What is needed -
Starting at the line that contains "Watch the Dragon" and ending at the line that contains "Smart mana management", the lines below are to be given again exactly, with nothing added.

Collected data
-----
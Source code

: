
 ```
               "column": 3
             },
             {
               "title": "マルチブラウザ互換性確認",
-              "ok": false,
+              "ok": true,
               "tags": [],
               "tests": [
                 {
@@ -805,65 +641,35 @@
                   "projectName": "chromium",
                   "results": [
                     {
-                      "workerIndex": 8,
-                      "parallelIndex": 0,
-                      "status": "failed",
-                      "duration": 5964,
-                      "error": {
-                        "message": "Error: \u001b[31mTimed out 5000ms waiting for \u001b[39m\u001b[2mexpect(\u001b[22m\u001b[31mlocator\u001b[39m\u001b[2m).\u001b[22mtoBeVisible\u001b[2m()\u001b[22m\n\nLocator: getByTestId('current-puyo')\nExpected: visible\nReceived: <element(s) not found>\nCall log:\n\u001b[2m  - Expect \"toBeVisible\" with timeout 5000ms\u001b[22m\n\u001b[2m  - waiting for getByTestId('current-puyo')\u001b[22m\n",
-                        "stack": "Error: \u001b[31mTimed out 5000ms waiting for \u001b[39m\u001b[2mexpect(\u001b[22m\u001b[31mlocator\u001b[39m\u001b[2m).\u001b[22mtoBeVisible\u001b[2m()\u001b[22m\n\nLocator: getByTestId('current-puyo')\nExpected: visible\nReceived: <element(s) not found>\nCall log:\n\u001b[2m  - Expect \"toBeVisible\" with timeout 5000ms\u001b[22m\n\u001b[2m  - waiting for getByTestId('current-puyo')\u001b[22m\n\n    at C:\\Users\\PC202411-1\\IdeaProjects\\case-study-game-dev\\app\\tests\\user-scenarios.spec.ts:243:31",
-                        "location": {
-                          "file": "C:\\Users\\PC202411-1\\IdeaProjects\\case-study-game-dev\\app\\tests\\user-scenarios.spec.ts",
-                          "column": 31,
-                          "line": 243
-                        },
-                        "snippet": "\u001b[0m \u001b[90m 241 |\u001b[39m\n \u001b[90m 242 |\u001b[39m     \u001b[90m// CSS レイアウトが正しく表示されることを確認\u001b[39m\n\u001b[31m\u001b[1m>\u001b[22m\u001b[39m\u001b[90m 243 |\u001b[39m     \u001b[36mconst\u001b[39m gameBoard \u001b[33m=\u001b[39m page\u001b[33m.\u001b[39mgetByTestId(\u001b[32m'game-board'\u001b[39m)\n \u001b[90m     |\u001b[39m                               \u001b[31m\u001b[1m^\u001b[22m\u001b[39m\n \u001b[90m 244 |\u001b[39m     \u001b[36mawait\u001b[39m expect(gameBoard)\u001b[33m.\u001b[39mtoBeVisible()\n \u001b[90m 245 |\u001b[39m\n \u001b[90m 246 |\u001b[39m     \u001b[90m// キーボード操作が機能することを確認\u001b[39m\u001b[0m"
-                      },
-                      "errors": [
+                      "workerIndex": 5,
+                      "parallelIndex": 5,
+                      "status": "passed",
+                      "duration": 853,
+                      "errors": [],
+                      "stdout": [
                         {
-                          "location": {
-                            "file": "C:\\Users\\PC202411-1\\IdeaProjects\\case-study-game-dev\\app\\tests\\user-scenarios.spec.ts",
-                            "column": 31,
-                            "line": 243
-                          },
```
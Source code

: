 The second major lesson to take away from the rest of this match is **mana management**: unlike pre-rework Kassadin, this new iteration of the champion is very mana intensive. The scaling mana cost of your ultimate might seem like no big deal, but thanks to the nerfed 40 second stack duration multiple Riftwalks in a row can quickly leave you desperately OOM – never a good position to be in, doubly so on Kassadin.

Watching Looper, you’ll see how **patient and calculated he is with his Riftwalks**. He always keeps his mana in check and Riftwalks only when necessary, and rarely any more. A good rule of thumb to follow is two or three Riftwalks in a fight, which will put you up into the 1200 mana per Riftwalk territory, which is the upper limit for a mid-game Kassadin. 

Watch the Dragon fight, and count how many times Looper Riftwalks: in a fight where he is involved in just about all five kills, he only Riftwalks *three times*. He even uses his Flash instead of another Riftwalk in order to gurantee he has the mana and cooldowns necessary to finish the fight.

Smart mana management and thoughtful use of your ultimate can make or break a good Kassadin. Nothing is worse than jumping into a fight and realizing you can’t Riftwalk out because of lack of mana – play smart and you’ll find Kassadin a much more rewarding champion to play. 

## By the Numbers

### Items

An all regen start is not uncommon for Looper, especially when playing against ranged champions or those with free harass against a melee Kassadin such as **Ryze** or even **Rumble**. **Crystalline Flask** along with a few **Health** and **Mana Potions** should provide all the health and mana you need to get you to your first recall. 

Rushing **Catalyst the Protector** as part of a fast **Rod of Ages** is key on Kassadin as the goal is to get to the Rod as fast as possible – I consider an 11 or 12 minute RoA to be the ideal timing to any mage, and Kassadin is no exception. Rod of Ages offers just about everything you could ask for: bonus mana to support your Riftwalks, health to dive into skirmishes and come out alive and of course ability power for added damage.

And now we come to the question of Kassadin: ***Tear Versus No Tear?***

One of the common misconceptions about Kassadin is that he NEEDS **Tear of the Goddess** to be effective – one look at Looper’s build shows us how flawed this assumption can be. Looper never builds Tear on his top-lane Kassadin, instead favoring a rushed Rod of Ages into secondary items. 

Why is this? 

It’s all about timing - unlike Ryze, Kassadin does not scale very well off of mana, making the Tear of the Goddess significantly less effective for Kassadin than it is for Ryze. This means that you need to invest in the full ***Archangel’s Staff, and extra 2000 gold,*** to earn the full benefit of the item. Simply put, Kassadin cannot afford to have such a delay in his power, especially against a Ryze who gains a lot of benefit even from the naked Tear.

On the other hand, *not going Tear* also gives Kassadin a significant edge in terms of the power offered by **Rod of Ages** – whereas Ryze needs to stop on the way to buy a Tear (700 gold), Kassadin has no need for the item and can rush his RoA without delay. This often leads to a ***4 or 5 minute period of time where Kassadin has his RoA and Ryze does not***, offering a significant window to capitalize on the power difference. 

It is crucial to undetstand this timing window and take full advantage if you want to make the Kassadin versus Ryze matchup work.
-----
Response area -
Watch the Dragon fight, and count how many times Looper Riftwalks: in a fight where he is involved in just about all five kills, he only Riftwalks *three times*. He even uses his Flash instead of another Riftwalk in order to gurantee he has the mana and cooldowns necessary to finish the fight.

Smart mana management and thoughtful use of your ultimate can make or break a good Kassadin. Nothing is worse than jumping into a fight and realizing you can’t Riftwalk out because of lack of mana – play smart and you’ll find Kassadin a much more rewarding champion to play. 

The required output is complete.